Write out every record in full, keeping each character exactly as it is.

Entries taken from a collection:
^^^^
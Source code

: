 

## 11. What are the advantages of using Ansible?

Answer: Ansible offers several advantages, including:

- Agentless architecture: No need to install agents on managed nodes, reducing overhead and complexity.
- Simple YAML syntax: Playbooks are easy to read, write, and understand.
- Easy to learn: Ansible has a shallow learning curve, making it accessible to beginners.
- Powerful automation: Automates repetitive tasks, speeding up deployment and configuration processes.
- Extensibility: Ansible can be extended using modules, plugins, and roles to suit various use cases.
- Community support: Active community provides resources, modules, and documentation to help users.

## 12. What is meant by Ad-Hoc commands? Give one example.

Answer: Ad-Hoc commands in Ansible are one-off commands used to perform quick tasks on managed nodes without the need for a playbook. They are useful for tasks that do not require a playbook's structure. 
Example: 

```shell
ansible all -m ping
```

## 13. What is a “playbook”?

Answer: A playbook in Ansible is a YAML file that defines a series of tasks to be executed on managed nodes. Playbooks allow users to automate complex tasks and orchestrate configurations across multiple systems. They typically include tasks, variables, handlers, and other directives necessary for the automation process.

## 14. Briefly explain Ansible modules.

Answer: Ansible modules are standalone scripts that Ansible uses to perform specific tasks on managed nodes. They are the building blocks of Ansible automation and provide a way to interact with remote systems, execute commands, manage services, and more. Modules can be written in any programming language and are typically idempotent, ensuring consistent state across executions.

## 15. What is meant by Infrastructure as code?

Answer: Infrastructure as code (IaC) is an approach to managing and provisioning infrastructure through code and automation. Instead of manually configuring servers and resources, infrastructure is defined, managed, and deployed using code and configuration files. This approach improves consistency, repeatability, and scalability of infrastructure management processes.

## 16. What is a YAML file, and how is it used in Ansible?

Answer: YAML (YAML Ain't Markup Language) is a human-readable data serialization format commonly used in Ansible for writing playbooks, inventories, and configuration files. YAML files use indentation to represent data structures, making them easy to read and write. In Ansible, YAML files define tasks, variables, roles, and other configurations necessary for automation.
^^^^
* [SOLUTION FOR THIS TASK]:
Source code

: 

## 11. What are the advantages of using Ansible?

Answer: Ansible offers several advantages, including:

- Agentless architecture: No need to install agents on managed nodes, reducing overhead and complexity.
- Simple YAML syntax: Playbooks are easy to read, write, and understand.
- Easy to learn: Ansible has a shallow learning curve, making it accessible to beginners.
- Powerful automation: Automates repetitive tasks, speeding up deployment and configuration processes.
- Extensibility: Ansible can be extended using modules, plugins, and roles to suit various use cases.
- Community support: Active community provides resources, modules, and documentation to help users.

## 12. What is meant by Ad-Hoc commands? Give one example.

Answer: Ad-Hoc commands in Ansible are one-off commands used to perform quick tasks on managed nodes without the need for a playbook. They are useful for tasks that do not require a playbook's structure. 
Example: 

```shell
ansible all -m ping
```

## 13. What is a “playbook”?

Answer: A playbook in Ansible is a YAML file that defines a series of tasks to be executed on managed nodes. Playbooks allow users to automate complex tasks and orchestrate configurations across multiple systems. They typically include tasks, variables, handlers, and other directives necessary for the automation process.

## 14. Briefly explain Ansible modules.

Answer: Ansible modules are standalone scripts that Ansible uses to perform specific tasks on managed nodes. They are the building blocks of Ansible automation and provide a way to interact with remote systems, execute commands, manage services, and more. Modules can be written in any programming language and are typically idempotent, ensuring consistent state across executions.

## 15. What is meant by Infrastructure as code?

Answer: Infrastructure as code (IaC) is an approach to managing and provisioning infrastructure through code and automation. Instead of manually configuring servers and resources, infrastructure is defined, managed, and deployed using code and configuration files. This approach improves consistency, repeatability, and scalability of infrastructure management processes.

## 16. What is a YAML file, and how is it used in Ansible?

Answer: YAML (YAML Ain't Markup Language) is a human-readable data serialization format commonly used in Ansible for writing playbooks, inventories, and configuration files. YAML files use indentation to represent data structures, making them easy to read and write. In Ansible, YAML files define tasks, variables, roles, and other configurations necessary for automation.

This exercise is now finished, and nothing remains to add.